Internet est le premier lieu de débats en Russie. Les regards se tournent vers le blogueur
Alexeï Navalny. Il achèvera ses quinze jours de détention à temps pour
prendre la tête de la manifestation du 24 décembre. Il pourrait
être consacré leader de la rue. Fort de son charisme, ce pourfendeur du
pouvoir et de la corruption se muera-il un jour en alternative ?
Une leçon majeure peut déjà
être tirée : on assiste à la fin du contrat poutinien. Sur le Net russe, on en résume les termes ainsi : saucisses contre démocratie. Depuis 2000, les Russes ont été invités à
voyager, à s'
enrichir, à se
distraire, à
plonger tête baissée dans le consumérisme. Vous voulez
partir ? Partez. Vous voulez
rester ? Respectez alors les règles du jeu. La politique, la vraie, se joue en petit comité intouchable. Un comité qui ne rend pas de comptes, si ce n'est lors de messes cathodiques scénarisées.
Dans ce système - "l'Etat de droit du plus fort" -, les élections sont une validation symbolique ; les élus de la majorité se plient aux ordres ; l'opposition tolérée est composée de partenaires du
pouvoir. La justice, elle, est instrumentalisée. Quant aux médias, à part de rares poches de résistance, ils ne sont qu'une courroie de transmission. Les mots sont vidés de leur substance et le cynisme règne. Voilà pourquoi, pendant une décennie, par réflexe de survie et par lassitude, en
souvenir aussi des années 1990 tourmentées, une majorité de Russes s'est repliée sur la vie quotidienne, sur le cercle familial.
On dit souvent que les Russes forment un peuple apathique. En réalité, les ratures sur ce contrat étaient apparues avant le 4 décembre. Mais la taille du pays, la puissance de la propagande et un désintérêt pour la Russie en Occident n'ont pas permis d'en
mesurer l'ampleur. Et puis, ce contrat, les dirigeants européens et américains l'ont aussi paraphé, dans l'espoir que la Russie devienne un partenaire fiable.

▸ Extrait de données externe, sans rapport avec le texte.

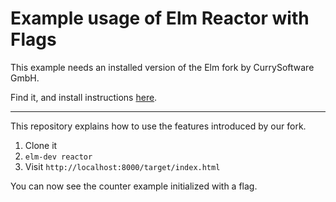 # Example usage of Elm Reactor with Flags

This example needs an installed version of the Elm fork by CurrySoftware GmbH.

Find it, and install instructions [here](https://github.com/CurrySoftware/compiler).

---

This repository explains how to use the features introduced by our fork.


1. Clone it
2. `elm-dev reactor`
3. Visit `http://localhost:8000/target/index.html`


You can now see the counter example initialized with a flag.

Or la société civile s'est réanimée depuis plusieurs années. Des mouvements de citoyens ordinaires, hors des organisations non gouvernementales (ONG) ou des partis, ont émergé et menacé le
pouvoir, qui assimile toute contestation à une désertion. Il y eut les automobilistes, en Extrême-Orient, protestant contre de nouvelles taxes sur les voitures importées. Il y eut les défenseurs de la forêt de Khimki, près de Moscou, que devait
défigurer un projet d'autoroute. Il y eut, aussi, ces accès de fièvre sur la Toile, lorsque l'impunité d'un fonctionnaire ou d'un élu était documentée.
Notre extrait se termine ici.